Superior Mesenteric Artery First Versus Standard Approach in Pancreaticoduodenectomy

NCT07547033 · Status: NOT_YET_RECRUITING · Phase: NA · Type: INTERVENTIONAL · Enrollment: 150

Last updated 2026-04-23

No results posted yet for this study

Summary

"Pancreatic cancer, especially pancreatic ductal adenocarcinoma, is one of the most serious and deadly cancers. Its outlook is very poor, with fewer than 10% of patients surviving five years after diagnosis. This is largely because the disease is often discovered at a late stage and because it frequently comes back even after surgery.

When the tumor is located in the head of the pancreas, the only treatment that can potentially cure the disease is a major operation called a pancreaticoduodenectomy, also known as the Whipple procedure. This surgery is now safely performed in specialized hospitals, but it remains complex and carries a high risk of complications. Importantly, even after surgery, cancer cells often remain, leading to a high rate of local recurrence.

A newer surgical technique, known as the "artery-first" approach, changes the order of the operation. By carefully exposing a major blood vessel near the pancreas at the beginning of the surgery, surgeons can better assess whether the tumor can be completely removed and can improve the precision of the operation.
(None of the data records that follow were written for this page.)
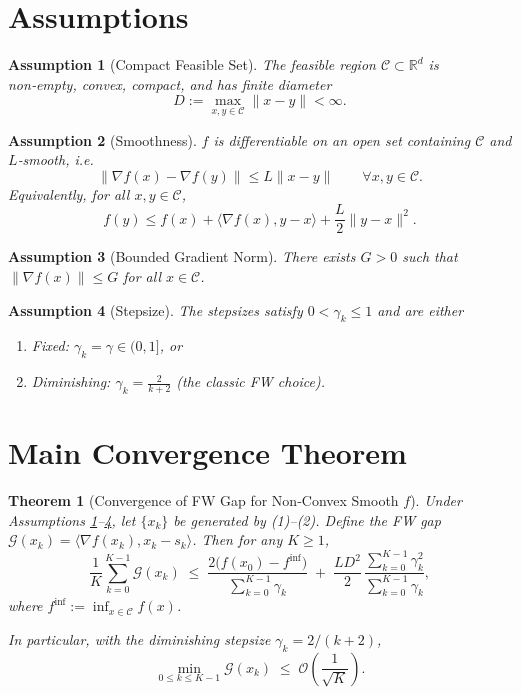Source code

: \documentclass{article}
\newtheorem{theorem}{Theorem}
\newtheorem{assumption}{Assumption}
\newcommand{\grad}{\nabla}
\newcommand{\gap}{\mathcal{G}}
\newcommand{\R}{\mathbb{R}}
\newcommand{\dom}{\mathcal{C}}
\begin{document}
\section*{Assumptions}
\begin{assumption}[Compact Feasible Set]
\label{ass:compact}
The feasible region $\dom\subset\R^{d}$ is non‑empty, convex, compact, and has finite diameter
\[
D:=\max_{x,y\in\dom}\|x-y\|<\infty .
\]
\end{assumption}
\begin{assumption}[Smoothness]
\label{ass:smooth}
$f$ is differentiable on an open set containing $\dom$ and $L$‑smooth, i.e.
\[
\|\grad f(x)-\grad f(y)\|\le L\|x-y\|\qquad\forall x,y\in\dom .
\]
Equivalently, for all $x,y\in\dom$,
\[
f(y)\le f(x)+\langle\grad f(x),y-x\rangle+\frac{L}{2}\|y-x\|^{2}. \tag{3}
\]
\end{assumption}
\begin{assumption}[Bounded Gradient Norm]
\label{ass:gradbound}
There exists $G>0$ such that $\|\grad f(x)\|\le G$ for all $x\in\dom$.
\end{assumption}
\begin{assumption}[Stepsize]
\label{ass:stepsize}
The stepsizes satisfy $0<\gamma_{k}\le 1$ and are either
\begin{enumerate}[label=(\alph*)]
\item \emph{Fixed}: $\gamma_{k}= \gamma\in(0,1]$, or
\item \emph{Diminishing}: $\gamma_{k}= \frac{2}{k+2}$ (the classic FW choice).
\end{enumerate}
\end{assumption}

\section*{Main Convergence Theorem}
\begin{theorem}[Convergence of FW Gap for Non‑Convex Smooth $f$]
\label{thm:fw}
Under Assumptions \ref{ass:compact}–\ref{ass:stepsize}, let $\{x_{k}\}$ be generated by (1)–(2). Define the FW gap $\gap(x_{k})=\langle\grad f(x_{k}),x_{k}-s_{k}\rangle$. Then for any $K\ge1$,
\[
\frac{1}{K}\sum_{k=0}^{K-1}\gap(x_{k})
\;\le\;
\frac{2\bigl(f(x_{0})-f^{\inf}\bigr)}{\sum_{k=0}^{K-1}\gamma_{k}}
\;+\;
\frac{L D^{2}}{2}\,\frac{\sum_{k=0}^{K-1}\gamma_{k}^{2}}{\sum_{k=0}^{K-1}\gamma_{k}},
\tag{4}
\]
where $f^{\inf}:=\inf_{x\in\dom}f(x)$.  

In particular, with the diminishing stepsize $\gamma_{k}=2/(k+2)$,
\[
\min_{0\le k\le K-1}\gap(x_{k})\;\le\; \mathcal{O}\!\left(\frac{1}{\sqrt{K}}\right).
\]
\end{theorem}
\end{document}
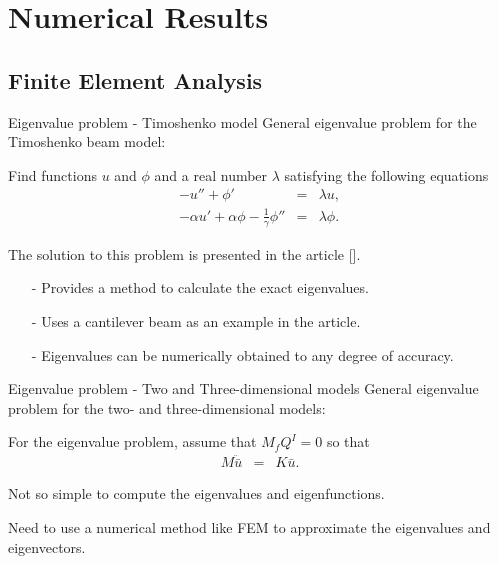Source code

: \documentclass[8pt]{beamer}
\begin{document}
\section{Numerical Results}
    \subsection{Finite Element Analysis}
        \begin{frame}{Eigenvalue problem - Timoshenko model}
            General eigenvalue problem for the Timoshenko beam model:
        
            Find functions $u$ and $\phi$ and a real number $\lambda$ satisfying the following equations
            \begin{eqnarray}
            -u'' + \phi' &=& \lambda u, \label{eq:Timo:EigenvalueProblem1}\\
            -\alpha u' + \alpha\phi - \frac{1}{\gamma}\phi'' &=& \lambda\phi.\label{eq:Timo:EigenvalueProblem2}
            \end{eqnarray}
        
            The solution to this problem is presented in the article [\cite{VV06}].
        
            \begin{itemize}
                \item[-] Provides a method to calculate the exact eigenvalues.
                \item[-] Uses a cantilever beam as an example in the article.
                \item[-] Eigenvalues can be numerically obtained to any degree of accuracy.
            \end{itemize}
        
        \end{frame}

        \begin{frame}{Eigenvalue problem - Two and Three-dimensional models}
            General eigenvalue problem for the two- and three-dimensional models:
            
                For the eigenvalue problem, assume that $M_{f}Q^I = 0$ so that 
            \begin{eqnarray}
                    M\ddot{\bar{u}} & = & K\bar{u}.\label{eq:2DFEM:M2}
            \end{eqnarray}
            
            Not so simple to compute the eigenvalues and eigenfunctions.
            
            Need to use a numerical method like FEM to approximate the eigenvalues and eigenvectors.
        
        \end{frame}
\end{document}
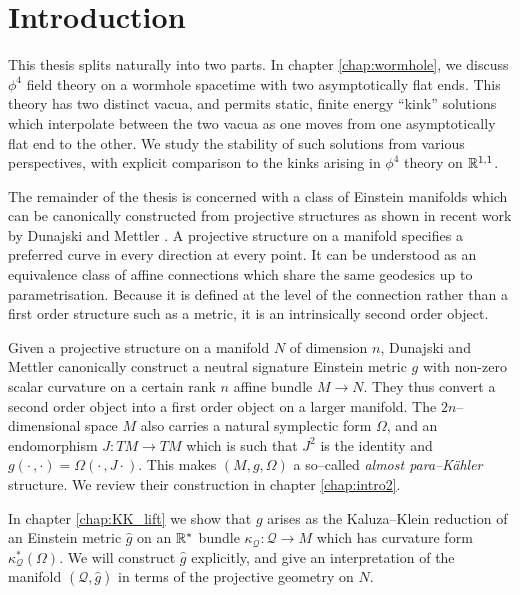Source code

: 

\chapter{Introduction}\label{chap:intro}


This thesis splits naturally into two parts. In chapter \ref{chap:wormhole}, we discuss $\phi^4$ field theory on a wormhole spacetime with two asymptotically flat ends. This theory has two distinct vacua, and permits static, finite energy ``kink'' solutions which interpolate between the two vacua as one moves from one asymptotically flat end to the other. We study the stability of such solutions from various perspectives, with explicit comparison to the kinks arising in $\phi^4$ theory on $\mathbb{R}^{1,1}$.

The remainder of the thesis is concerned with a class of Einstein manifolds which can be canonically constructed from projective structures as shown in recent work by Dunajski and Mettler \cite{DM}. A projective structure on a manifold specifies a preferred curve in every direction at every point. It can be understood as an equivalence class of affine connections which share the same geodesics up to parametrisation. Because it is defined at the level of the connection rather than a first order structure such as a metric, it is an intrinsically second order object.

Given a projective structure on a manifold $N$ of dimension $n$,
Dunajski and Mettler \cite{DM} canonically construct a neutral signature Einstein metric $g$ with non-zero
scalar curvature on a certain rank $n$ affine bundle $M\rightarrow N$. They thus convert a second order object into a first order object on a larger manifold.
The $2n$--dimensional space $M$ also carries a natural symplectic form $\Omega$, and an endomorphism $J:TM\rightarrow TM$ which is such that $J^2$ is the identity and $g(\cdot\,,\cdot)=\Omega(\cdot\,,J\cdot)$. This makes $(M,g,\Omega)$ a so--called \textit{almost para--K\"ahler} structure. We review their construction in chapter \ref{chap:intro2}.

In chapter \ref{chap:KK_lift} we show that $g$ arises as the Kaluza--Klein reduction of an Einstein metric $\hat{g}$ on an $\mathbb{R}^*$ bundle $\kappa_\mathcal{Q}:\mathcal{Q}\rightarrow M$ which has curvature form $\kappa_\mathcal{Q}^*(\Omega)$. We will construct $\hat{g}$ explicitly, and give an interpretation of the manifold $(\mathcal{Q},\hat{g})$ in terms of the projective geometry on $N$.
This research protocol aims to compare this artery-first technique with the standard surgical approach. The goal is to determine whether starting the operation by addressing the artery allows for more complete tumor removal and reduces the risk of cancer coming back in patients with pancreatic cancer of the head of the pancreas."

Conditions

Interventions

PROCEDURE

SMA-first pancreaticoduodenectomy using either right posterior or anterior approach. SMA identified and isolated with peri-adventitial dissection before any irreversible section.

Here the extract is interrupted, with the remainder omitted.